Stored data entries
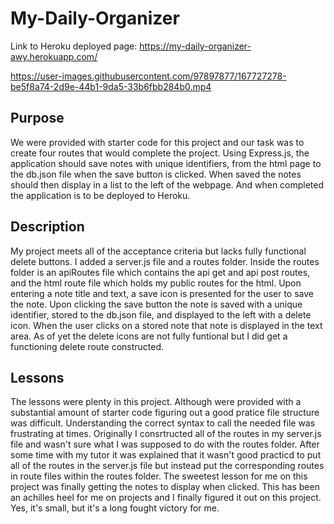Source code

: # My-Daily-Organizer
Link to Heroku deployed page: https://my-daily-organizer-awy.herokuapp.com/

https://user-images.githubusercontent.com/97897877/167727278-be5f8a74-2d9e-44b1-9da5-33b6fbb284b0.mp4


## Purpose
We were provided with starter code for this project and our task was to create four routes that would complete the project. Using Express.js, the application should save notes with unique identifiers, from the html page to the db.json file when the save button is clicked. When saved the notes should then display in a list to the left of the webpage. And when completed the application is to be deployed to Heroku. 
## Description
My project meets all of the acceptance criteria but lacks fully functional delete buttons. I added a server.js file and a routes folder. Inside the routes folder is an apiRoutes file which contains the api get and api post routes, and the html route file which holds my public routes for the html. Upon entering a note title and text, a save icon is presented for the user to save the note. Upon clicking the save button the note is saved with a unique identifier, stored to the db.json file, and displayed to the left with a delete icon. When the user clicks on a stored note that note is displayed in the text area. As of yet the delete icons are not fully funtional but I did get a functioning delete route constructed.
## Lessons
The lessons were plenty in this project. Although were provided with a substantial amount of starter code figuring out a good pratice file structure was difficult. Understanding the correct syntax to call the needed file was frustrating at times. Originally I consrtructed all of the routes in my server.js file and wasn't sure what I was supposed to do with the routes folder. After some time with my tutor it was explained that it wasn't good practicd to put all of the routes in the server.js file but instead put the corresponding routes in route files within the routes folder. The sweetest lesson for me on this project was finally getting the notes to display when clicked. This has been an achilles heel for me on projects and I finally figured it out on this project. Yes, it's small, but it's a long fought victory for me. 
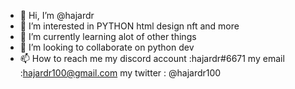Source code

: - 👋 Hi, I’m @hajardr
- 👀 I’m interested in PYTHON html design nft and more
- 🌱 I’m currently learning alot of other things
- 💞️ I’m looking to collaborate on python dev
- 📫 How to reach me my discord account :hajardr#6671
my email :hajardr100@gmail.com
my twitter : @hajardr100

<!---
hajardr/hajardr is a ✨ special ✨ repository because its `README.md` (this file) appears on your GitHub profile.
You can click the Preview link to take a look at your changes.
--->
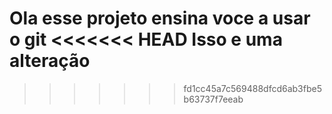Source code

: Ola esse projeto ensina voce a usar o git 
<<<<<<< HEAD
Isso e uma alteração
=======
>>>>>>> fd1cc45a7c569488dfcd6ab3fbe5b63737f7eeab
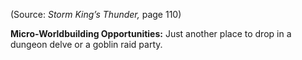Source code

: 
(Source: *Storm King’s Thunder,* page 110)

**Micro-Worldbuilding Opportunities:** Just another place to drop in a dungeon delve or a goblin raid party.
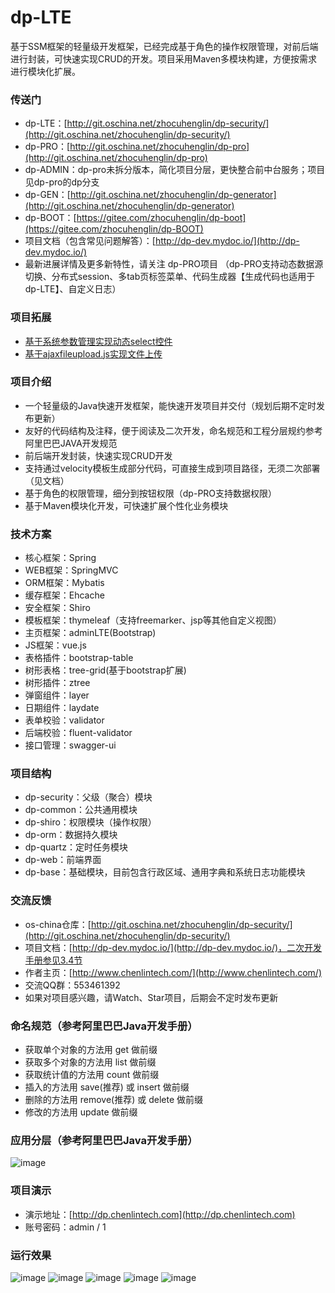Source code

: # dp-LTE
基于SSM框架的轻量级开发框架，已经完成基于角色的操作权限管理，对前后端进行封装，可快速实现CRUD的开发。项目采用Maven多模块构建，方便按需求进行模块化扩展。
### 传送门
- dp-LTE：[http://git.oschina.net/zhocuhenglin/dp-security/](http://git.oschina.net/zhocuhenglin/dp-security/)
- dp-PRO：[http://git.oschina.net/zhocuhenglin/dp-pro](http://git.oschina.net/zhocuhenglin/dp-pro)
- dp-ADMIN：dp-pro未拆分版本，简化项目分层，更快整合前中台服务；项目见dp-pro的dp分支
- dp-GEN：[http://git.oschina.net/zhocuhenglin/dp-generator](http://git.oschina.net/zhocuhenglin/dp-generator)
- dp-BOOT：[https://gitee.com/zhocuhenglin/dp-boot](https://gitee.com/zhocuhenglin/dp-BOOT)
- 项目文档（包含常见问题解答）：[http://dp-dev.mydoc.io/](http://dp-dev.mydoc.io/)
- 最新进展详情及更多新特性，请关注 dp-PRO项目
（dp-PRO支持动态数据源切换、分布式session、多tab页标签菜单、代码生成器【生成代码也适用于dp-LTE】、自定义日志） 
### 项目拓展
- [基于系统参数管理实现动态select控件](https://my.oschina.net/zhouchenglin/blog/1615653)
- [基于ajaxfileupload.js实现文件上传](https://my.oschina.net/zhouchenglin/blog/1615214)

### 项目介绍
- 一个轻量级的Java快速开发框架，能快速开发项目并交付（规划后期不定时发布更新）
- 友好的代码结构及注释，便于阅读及二次开发，命名规范和工程分层规约参考阿里巴巴JAVA开发规范
- 前后端开发封装，快速实现CRUD开发
- 支持通过velocity模板生成部分代码，可直接生成到项目路径，无须二次部署（见文档）
- 基于角色的权限管理，细分到按钮权限（dp-PRO支持数据权限）
- 基于Maven模块化开发，可快速扩展个性化业务模块
### 技术方案
- 核心框架：Spring
- WEB框架：SpringMVC
- ORM框架：Mybatis
- 缓存框架：Ehcache
- 安全框架：Shiro
- 模板框架：thymeleaf（支持freemarker、jsp等其他自定义视图）
- 主页框架：adminLTE(Bootstrap)
- JS框架：vue.js
- 表格插件：bootstrap-table
- 树形表格：tree-grid(基于bootstrap扩展)
- 树形插件：ztree
- 弹窗组件：layer
- 日期组件：laydate
- 表单校验：validator
- 后端校验：fluent-validator
- 接口管理：swagger-ui
### 项目结构
- dp-security：父级（聚合）模块
- dp-common：公共通用模块
- dp-shiro：权限模块（操作权限）
- dp-orm：数据持久模块
- dp-quartz：定时任务模块
- dp-web：前端界面
- dp-base：基础模块，目前包含行政区域、通用字典和系统日志功能模块
### 交流反馈
- os-china仓库：[http://git.oschina.net/zhocuhenglin/dp-security/](http://git.oschina.net/zhocuhenglin/dp-security/)
- 项目文档：[http://dp-dev.mydoc.io/](http://dp-dev.mydoc.io/)，二次开发手册参见3.4节
- 作者主页：[http://www.chenlintech.com/](http://www.chenlintech.com/)
- 交流QQ群：553461392
- 如果对项目感兴趣，请Watch、Star项目，后期会不定时发布更新
### 命名规范（参考阿里巴巴Java开发手册）
-  获取单个对象的方法用 get 做前缀
-  获取多个对象的方法用 list 做前缀
-  获取统计值的方法用 count 做前缀
-  插入的方法用 save(推荐) 或 insert 做前缀
-  删除的方法用 remove(推荐) 或 delete 做前缀
-  修改的方法用 update 做前缀
### 应用分层（参考阿里巴巴Java开发手册）
![image](http://oss.chenlintech.com/common/0.png)
### 项目演示
- 演示地址：[http://dp.chenlintech.com](http://dp.chenlintech.com)
- 账号密码：admin / 1
### 运行效果
![image](http://oss.chenlintech.com/lte/1.png)
![image](http://oss.chenlintech.com/lte/2.png)
![image](http://oss.chenlintech.com/lte/3.png)
![image](http://oss.chenlintech.com/lte/4.png)
![image](http://oss.chenlintech.com/lte/5.png)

### Work order:
Check each line above for "blog" and return the ones that have it.

### Written answer:
- [基于系统参数管理实现动态select控件](https://my.oschina.net/zhouchenglin/blog/1615653)
- [基于ajaxfileupload.js实现文件上传](https://my.oschina.net/zhouchenglin/blog/1615214)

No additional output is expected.